*** Opening of Data excerpts ***
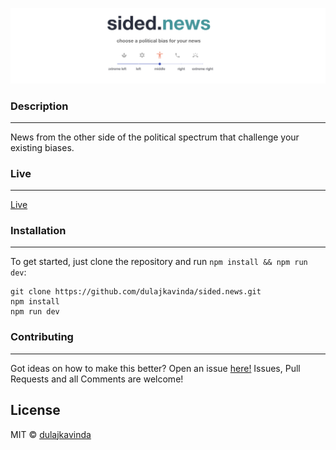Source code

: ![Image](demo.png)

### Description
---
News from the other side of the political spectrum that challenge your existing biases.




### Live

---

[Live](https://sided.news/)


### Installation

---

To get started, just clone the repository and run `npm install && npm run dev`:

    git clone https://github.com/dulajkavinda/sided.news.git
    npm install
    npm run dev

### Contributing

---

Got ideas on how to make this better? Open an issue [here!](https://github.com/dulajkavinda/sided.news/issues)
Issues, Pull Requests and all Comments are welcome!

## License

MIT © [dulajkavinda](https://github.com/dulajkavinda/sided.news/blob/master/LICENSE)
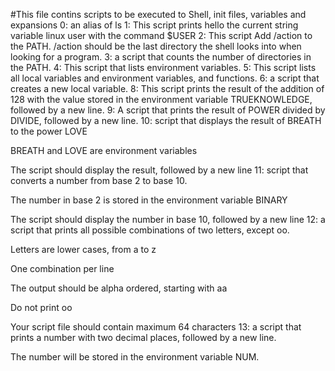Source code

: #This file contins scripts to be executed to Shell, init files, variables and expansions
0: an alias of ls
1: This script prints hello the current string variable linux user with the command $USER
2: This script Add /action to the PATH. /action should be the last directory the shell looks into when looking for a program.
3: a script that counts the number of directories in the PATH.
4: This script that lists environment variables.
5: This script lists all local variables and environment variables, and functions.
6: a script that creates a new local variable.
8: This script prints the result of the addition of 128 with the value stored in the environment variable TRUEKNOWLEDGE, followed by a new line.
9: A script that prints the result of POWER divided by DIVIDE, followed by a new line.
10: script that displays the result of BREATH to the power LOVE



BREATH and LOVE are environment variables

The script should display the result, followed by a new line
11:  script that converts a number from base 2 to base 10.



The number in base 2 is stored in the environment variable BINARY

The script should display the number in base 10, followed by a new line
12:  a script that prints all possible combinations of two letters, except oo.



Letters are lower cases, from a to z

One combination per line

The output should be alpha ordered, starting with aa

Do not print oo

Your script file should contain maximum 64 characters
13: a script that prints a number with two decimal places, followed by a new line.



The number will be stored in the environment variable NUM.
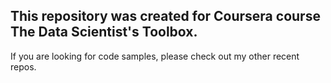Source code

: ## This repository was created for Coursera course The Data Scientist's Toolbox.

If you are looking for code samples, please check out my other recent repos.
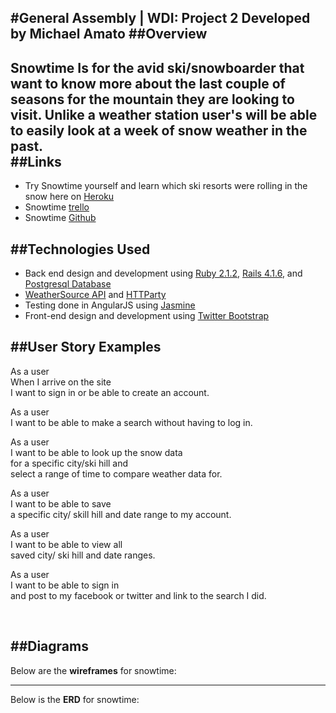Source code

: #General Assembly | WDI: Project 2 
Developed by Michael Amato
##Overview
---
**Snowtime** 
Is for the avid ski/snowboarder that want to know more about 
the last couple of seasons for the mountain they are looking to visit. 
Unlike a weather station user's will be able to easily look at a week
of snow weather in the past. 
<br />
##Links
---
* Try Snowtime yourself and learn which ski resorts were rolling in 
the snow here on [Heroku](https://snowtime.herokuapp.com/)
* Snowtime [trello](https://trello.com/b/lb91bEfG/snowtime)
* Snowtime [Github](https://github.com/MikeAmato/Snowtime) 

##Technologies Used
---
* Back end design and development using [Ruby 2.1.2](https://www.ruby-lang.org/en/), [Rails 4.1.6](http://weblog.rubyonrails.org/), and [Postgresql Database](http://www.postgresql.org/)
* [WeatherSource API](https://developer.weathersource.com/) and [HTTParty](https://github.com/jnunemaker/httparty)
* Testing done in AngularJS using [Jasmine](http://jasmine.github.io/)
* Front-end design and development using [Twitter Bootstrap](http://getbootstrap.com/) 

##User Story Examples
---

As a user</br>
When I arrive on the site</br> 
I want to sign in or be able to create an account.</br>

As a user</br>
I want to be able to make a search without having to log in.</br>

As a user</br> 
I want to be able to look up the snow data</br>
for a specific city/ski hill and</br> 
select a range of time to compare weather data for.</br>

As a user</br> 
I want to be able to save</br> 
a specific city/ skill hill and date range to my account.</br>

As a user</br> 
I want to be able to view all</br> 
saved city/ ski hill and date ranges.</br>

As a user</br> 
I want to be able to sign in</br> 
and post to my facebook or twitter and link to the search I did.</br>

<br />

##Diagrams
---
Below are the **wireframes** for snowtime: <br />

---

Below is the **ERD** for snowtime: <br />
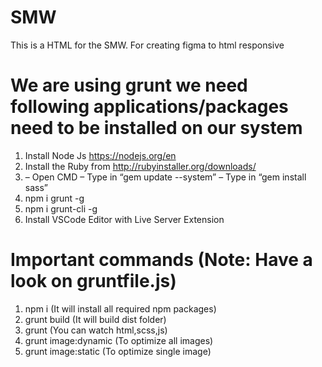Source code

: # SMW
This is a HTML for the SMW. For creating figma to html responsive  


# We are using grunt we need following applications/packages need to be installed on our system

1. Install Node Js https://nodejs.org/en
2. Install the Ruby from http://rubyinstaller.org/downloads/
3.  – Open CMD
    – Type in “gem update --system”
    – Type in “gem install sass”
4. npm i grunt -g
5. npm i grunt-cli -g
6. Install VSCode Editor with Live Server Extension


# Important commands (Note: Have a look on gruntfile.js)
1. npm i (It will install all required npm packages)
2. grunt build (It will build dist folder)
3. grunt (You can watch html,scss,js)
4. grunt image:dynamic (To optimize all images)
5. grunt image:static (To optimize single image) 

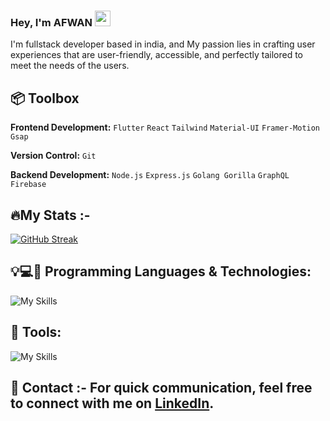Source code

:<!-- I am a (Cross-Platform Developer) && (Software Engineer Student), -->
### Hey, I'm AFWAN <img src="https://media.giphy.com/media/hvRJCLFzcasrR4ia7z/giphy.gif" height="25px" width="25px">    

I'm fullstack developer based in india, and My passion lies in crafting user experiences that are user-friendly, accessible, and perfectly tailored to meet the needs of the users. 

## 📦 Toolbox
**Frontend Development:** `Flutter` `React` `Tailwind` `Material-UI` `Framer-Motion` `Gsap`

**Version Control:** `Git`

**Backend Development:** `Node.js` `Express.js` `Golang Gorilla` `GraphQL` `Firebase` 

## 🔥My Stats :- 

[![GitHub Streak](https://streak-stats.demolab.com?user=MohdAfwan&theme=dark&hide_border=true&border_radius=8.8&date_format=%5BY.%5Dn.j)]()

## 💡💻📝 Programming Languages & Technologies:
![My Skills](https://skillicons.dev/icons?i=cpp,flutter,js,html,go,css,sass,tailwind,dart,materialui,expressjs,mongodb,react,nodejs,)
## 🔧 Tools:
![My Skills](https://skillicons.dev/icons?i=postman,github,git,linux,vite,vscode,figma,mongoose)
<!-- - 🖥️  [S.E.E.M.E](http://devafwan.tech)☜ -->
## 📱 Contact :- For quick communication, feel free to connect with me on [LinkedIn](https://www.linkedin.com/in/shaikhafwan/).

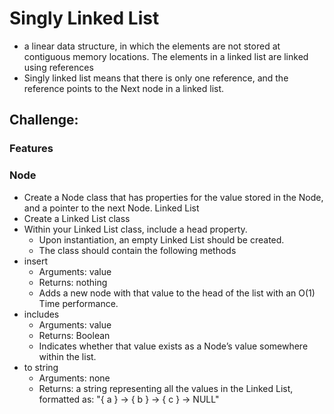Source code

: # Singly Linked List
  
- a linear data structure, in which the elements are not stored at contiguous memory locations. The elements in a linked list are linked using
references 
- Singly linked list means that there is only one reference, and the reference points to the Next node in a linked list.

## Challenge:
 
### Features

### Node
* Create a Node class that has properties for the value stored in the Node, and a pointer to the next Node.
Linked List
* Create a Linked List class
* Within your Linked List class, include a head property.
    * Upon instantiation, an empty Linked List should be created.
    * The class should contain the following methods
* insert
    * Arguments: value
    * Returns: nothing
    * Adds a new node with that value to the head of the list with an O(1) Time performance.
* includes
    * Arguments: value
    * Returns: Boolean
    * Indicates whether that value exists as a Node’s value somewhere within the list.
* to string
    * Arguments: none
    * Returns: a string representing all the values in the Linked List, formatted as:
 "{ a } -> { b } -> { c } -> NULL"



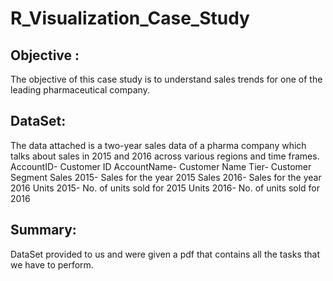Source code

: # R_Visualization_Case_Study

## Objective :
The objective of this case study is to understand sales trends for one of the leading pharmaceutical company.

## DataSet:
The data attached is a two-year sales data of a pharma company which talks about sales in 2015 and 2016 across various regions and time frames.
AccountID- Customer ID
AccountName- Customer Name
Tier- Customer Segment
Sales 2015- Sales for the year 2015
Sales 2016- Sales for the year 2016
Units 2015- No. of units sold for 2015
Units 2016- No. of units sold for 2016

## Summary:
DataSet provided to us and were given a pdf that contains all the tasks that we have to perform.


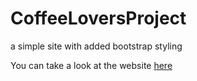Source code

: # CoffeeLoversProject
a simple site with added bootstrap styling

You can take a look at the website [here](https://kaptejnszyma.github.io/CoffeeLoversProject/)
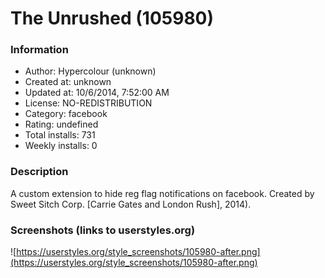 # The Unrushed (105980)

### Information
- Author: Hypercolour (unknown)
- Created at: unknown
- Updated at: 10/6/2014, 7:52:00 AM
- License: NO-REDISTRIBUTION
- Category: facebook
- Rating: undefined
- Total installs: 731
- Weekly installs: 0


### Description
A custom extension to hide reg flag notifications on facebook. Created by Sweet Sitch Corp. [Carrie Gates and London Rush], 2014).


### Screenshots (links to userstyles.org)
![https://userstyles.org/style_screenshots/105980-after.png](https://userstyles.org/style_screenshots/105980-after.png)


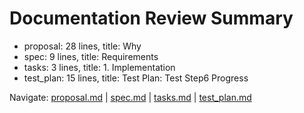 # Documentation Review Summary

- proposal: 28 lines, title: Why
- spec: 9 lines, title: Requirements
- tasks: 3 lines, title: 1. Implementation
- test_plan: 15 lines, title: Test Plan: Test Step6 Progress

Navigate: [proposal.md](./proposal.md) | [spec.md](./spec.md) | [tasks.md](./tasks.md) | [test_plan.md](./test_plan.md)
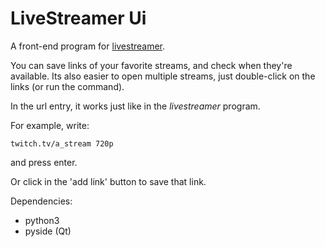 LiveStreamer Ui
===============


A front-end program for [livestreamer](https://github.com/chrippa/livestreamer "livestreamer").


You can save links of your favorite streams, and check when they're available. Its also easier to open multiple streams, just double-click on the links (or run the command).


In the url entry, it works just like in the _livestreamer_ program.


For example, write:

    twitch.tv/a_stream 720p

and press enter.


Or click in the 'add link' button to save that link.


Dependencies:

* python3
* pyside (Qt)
*** Close of Data excerpts ***
Scan the material above for lines that contain the string "Technologies", and copy each such line.

##Technologies Used
## 💡💻📝 Programming Languages & Technologies:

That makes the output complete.